When I was ten years old, I would leash up our miniature poodles Jake and Sophie, and jump on my skateboard. Pulled by their lithe, fluffy black bodies, I’d zoom along Ottawa’s bike paths feeling like laws—both municipal and natural—were being broken. I went on to try poodle-powered propulsion with rollerblades and, later, my ten-speed bike. That is, until the front wheel swallowed up one of the leashes and sent me over the handlebars into a bed of tulips.

Nearly 30 years later, I betray my better judgment and sign up for a bikejoring race—the inaugural event kicking off the tenth summer season of the Dog Powered Sports Association of the Yukon.

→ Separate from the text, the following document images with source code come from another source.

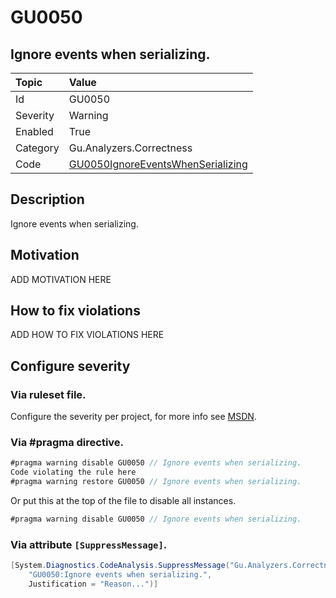 # GU0050
## Ignore events when serializing.

| Topic    | Value
| :--      | :--
| Id       | GU0050
| Severity | Warning
| Enabled  | True
| Category | Gu.Analyzers.Correctness
| Code     | [GU0050IgnoreEventsWhenSerializing]([GU0050IgnoreEventsWhenSerializing](https://github.com/DotNetAnalyzers/Gu.Analyzers/blob/master/Gu.Analyzers/GU0050IgnoreEventsWhenSerializing.cs))

## Description

Ignore events when serializing.

## Motivation

ADD MOTIVATION HERE

## How to fix violations

ADD HOW TO FIX VIOLATIONS HERE

<!-- start generated config severity -->
## Configure severity

### Via ruleset file.

Configure the severity per project, for more info see [MSDN](https://msdn.microsoft.com/en-us/library/dd264949.aspx).

### Via #pragma directive.
```C#
#pragma warning disable GU0050 // Ignore events when serializing.
Code violating the rule here
#pragma warning restore GU0050 // Ignore events when serializing.
```

Or put this at the top of the file to disable all instances.
```C#
#pragma warning disable GU0050 // Ignore events when serializing.
```

### Via attribute `[SuppressMessage]`.

```C#
[System.Diagnostics.CodeAnalysis.SuppressMessage("Gu.Analyzers.Correctness", 
    "GU0050:Ignore events when serializing.", 
    Justification = "Reason...")]
```
<!-- end generated config severity -->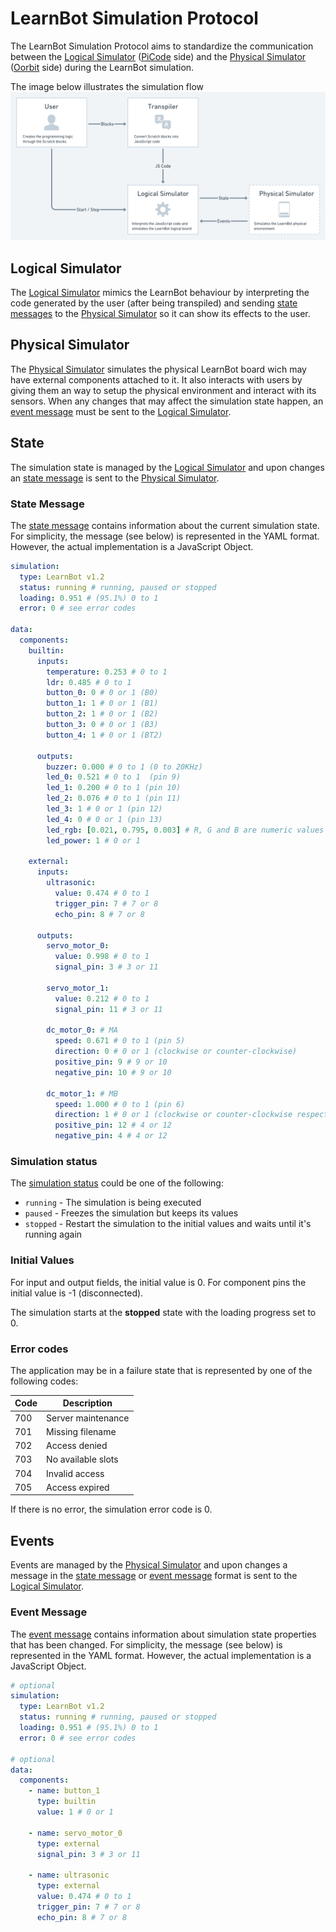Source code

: # LearnBot Simulation Protocol

The LearnBot Simulation Protocol aims to standardize the communication between the [Logical Simulator](#logical-simulator) ([PiCode](https://picode.com.br) side) and the [Physical Simulator](#physical-simulator) ([Oorbit](https://oorbit.com.br) side) during the LearnBot simulation.

The image below illustrates the simulation flow
![Simulation Flow](./assets/code-simulation-flow.png)

## Logical Simulator

The [Logical Simulator](#logical-simulator) mimics the LearnBot behaviour by interpreting the code generated by the user (after being transpiled) and sending [state messages](#state-message) to the [Physical Simulator](#physical-simulator) so it can show its effects to the user.

## Physical Simulator

The [Physical Simulator](#physical-simulator) simulates the physical LearnBot board wich may have external components attached to it. It also interacts with users by giving them an way to setup the physical environment and interact with its sensors. When any changes that may affect the simulation state happen, an [event message](#event-message) must be sent to the [Logical Simulator](#logical-simulator).

## State

The simulation state is managed by the [Logical Simulator](#logical-simulator) and upon changes an [state message](#state-message) is sent to the [Physical Simulator](#physical-simulator).

### State Message

The [state message](#state-message) contains information about the current simulation state. For simplicity, the message (see below) is represented in the YAML format. However, the actual implementation is a JavaScript Object.

```yaml
simulation:
  type: LearnBot v1.2
  status: running # running, paused or stopped
  loading: 0.951 # (95.1%) 0 to 1
  error: 0 # see error codes

data:
  components:
    builtin:
      inputs:
        temperature: 0.253 # 0 to 1
        ldr: 0.485 # 0 to 1
        button_0: 0 # 0 or 1 (B0)
        button_1: 1 # 0 or 1 (B1)
        button_2: 1 # 0 or 1 (B2)
        button_3: 0 # 0 or 1 (B3)
        button_4: 1 # 0 or 1 (BT2)

      outputs:
        buzzer: 0.000 # 0 to 1 (0 to 20KHz)
        led_0: 0.521 # 0 to 1  (pin 9)
        led_1: 0.200 # 0 to 1 (pin 10)
        led_2: 0.076 # 0 to 1 (pin 11)
        led_3: 1 # 0 or 1 (pin 12)
        led_4: 0 # 0 or 1 (pin 13)
        led_rgb: [0.021, 0.795, 0.003] # R, G and B are numeric values ranging from 0 to 1
        led_power: 1 # 0 or 1

    external:
      inputs:
        ultrasonic:
          value: 0.474 # 0 to 1
          trigger_pin: 7 # 7 or 8
          echo_pin: 8 # 7 or 8

      outputs:
        servo_motor_0:
          value: 0.998 # 0 to 1
          signal_pin: 3 # 3 or 11

        servo_motor_1:
          value: 0.212 # 0 to 1
          signal_pin: 11 # 3 or 11

        dc_motor_0: # MA
          speed: 0.671 # 0 to 1 (pin 5)
          direction: 0 # 0 or 1 (clockwise or counter-clockwise)
          positive_pin: 9 # 9 or 10
          negative_pin: 10 # 9 or 10

        dc_motor_1: # MB
          speed: 1.000 # 0 to 1 (pin 6)
          direction: 1 # 0 or 1 (clockwise or counter-clockwise respectively)
          positive_pin: 12 # 4 or 12
          negative_pin: 4 # 4 or 12
```

### Simulation status

The [simulation status](#simulation-status) could be one of the following:

- `running` - The simulation is being executed
- `paused` - Freezes the simulation but keeps its values
- `stopped` - Restart the simulation to the initial values and waits until it's running again

### Initial Values

For input and output fields, the initial value is 0. For component pins the initial value is -1 (disconnected).

The simulation starts at the **stopped** state with the loading progress set to 0.

### Error codes

The application may be in a failure state that is represented by one of the following codes:

| Code | Description        |
| ---- | ------------------ |
| 700  | Server maintenance |
| 701  | Missing filename   |
| 702  | Access denied      |
| 703  | No available slots |
| 704  | Invalid access     |
| 705  | Access expired     |

If there is no error, the simulation error code is 0.

## Events

Events are managed by the [Physical Simulator](#physical-simulator) and upon changes a message in the [state message](#state-message) or [event message](#event-message) format is sent to the [Logical Simulator](#logical-simulator).

### Event Message

The [event message](#event-message) contains information about simulation state properties that has been changed. For simplicity, the message (see below) is represented in the YAML format. However, the actual implementation is a JavaScript Object.

```yaml
# optional
simulation:
  type: LearnBot v1.2
  status: running # running, paused or stopped
  loading: 0.951 # (95.1%) 0 to 1
  error: 0 # see error codes

# optional
data:
  components:
    - name: button_1
      type: builtin
      value: 1 # 0 or 1

    - name: servo_motor_0
      type: external
      signal_pin: 3 # 3 or 11

    - name: ultrasonic
      type: external
      value: 0.474 # 0 to 1
      trigger_pin: 7 # 7 or 8
      echo_pin: 8 # 7 or 8
```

Bikejoring is the freak cousin of skijoring—itself a fringe sport. But both are slowly catching on here as Yukoners learn to combine their passion for pooches with their mountain biking and Nordic skiing obsessions. In skijoring, one to three harnessed dogs pull you on skis down packed trails. Bikejoring is the same thing, only replace the skis with a complex mechanical vehicle with spinning toothy metal parts, and swap out the smooth snowy trail for a woodsy path made of roots, sand, puddles and potholes. I wonder why I’m not wearing a kevlar crash suit.

Cars are wedging in around me as I unpack my gear near the starting line. There’s a mix of rust-bucket sled-dog trucks and sporty, roof-racked hatchbacks. Dogs, tied to trees and bumpers, are yelping and whining. Though most are of the husky variety, there is a range of pets there too, including a teacup-sized Chihuahua mix and larger dogs like an Australian Koolie. I’m there with my two Alaskan Husky pets Jib and Fancy. They’re high-octane sled dogs that live to pull me on my skis or kicksled through the snow.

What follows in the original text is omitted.